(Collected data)
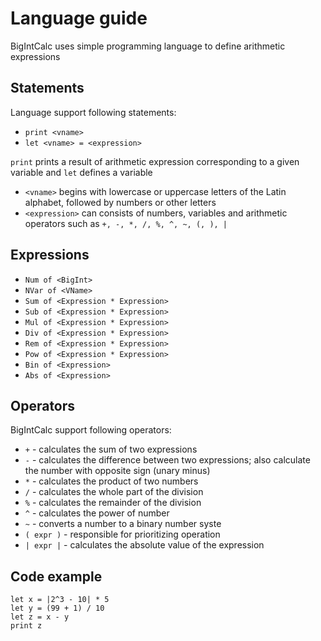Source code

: # Language guide

BigIntCalc uses simple programming language to define arithmetic expressions


## Statements

Language support following statements:

*	`print <vname>`
*	`let <vname> = <expression>`

`print` prints a result of arithmetic expression corresponding to a given variable and `let` defines a variable

* `<vname>` begins with lowercase or uppercase letters of the Latin alphabet, followed by numbers or other letters
* `<expression>` can consists of numbers, variables and arithmetic operators such as `+, -, *, /, %, ^, ~, (, ), |`

## Expressions 

*	`Num of <BigInt>`
*	`NVar of <VName>`
*	`Sum of <Expression * Expression>`
*	`Sub of <Expression * Expression>`
*	`Mul of <Expression * Expression>`
*	`Div of <Expression * Expression>`
*	`Rem of <Expression * Expression>`
*	`Pow of <Expression * Expression>`
*	`Bin of <Expression>`
*	`Abs of <Expression>`

## Operators

BigIntCalc support following operators:

* `+` - calculates the sum of two expressions
* `-` - calculates the difference between two expressions; also calculate the number with opposite sign (unary minus)
* `*` - calculates the product of two numbers
* `/` - calculates the whole part of the division
* `%` - calculates the remainder of the division
* `^` - calculates the power of number
* `~` - converts a number to a binary number syste
* `( expr )` - responsible for prioritizing operation
* `| expr |` - calculates the absolute value of the expression

## Code example

	let x = |2^3 - 10| * 5
	let y = (99 + 1) / 10
    let z = x - y
	print z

**ASSIGNED TASK**. Exclude the images and reproduce the remaining data exactly.

**FINAL ANSWER**.
Source code

: # Language guide

BigIntCalc uses simple programming language to define arithmetic expressions


## Statements

Language support following statements:

*	`print <vname>`
*	`let <vname> = <expression>`

`print` prints a result of arithmetic expression corresponding to a given variable and `let` defines a variable

* `<vname>` begins with lowercase or uppercase letters of the Latin alphabet, followed by numbers or other letters
* `<expression>` can consists of numbers, variables and arithmetic operators such as `+, -, *, /, %, ^, ~, (, ), |`

## Expressions 

*	`Num of <BigInt>`
*	`NVar of <VName>`
*	`Sum of <Expression * Expression>`
*	`Sub of <Expression * Expression>`
*	`Mul of <Expression * Expression>`
*	`Div of <Expression * Expression>`
*	`Rem of <Expression * Expression>`
*	`Pow of <Expression * Expression>`
*	`Bin of <Expression>`
*	`Abs of <Expression>`

## Operators

BigIntCalc support following operators:

* `+` - calculates the sum of two expressions
* `-` - calculates the difference between two expressions; also calculate the number with opposite sign (unary minus)
* `*` - calculates the product of two numbers
* `/` - calculates the whole part of the division
* `%` - calculates the remainder of the division
* `^` - calculates the power of number
* `~` - converts a number to a binary number syste
* `( expr )` - responsible for prioritizing operation
* `| expr |` - calculates the absolute value of the expression

## Code example

	let x = |2^3 - 10| * 5
	let y = (99 + 1) / 10
    let z = x - y
	print z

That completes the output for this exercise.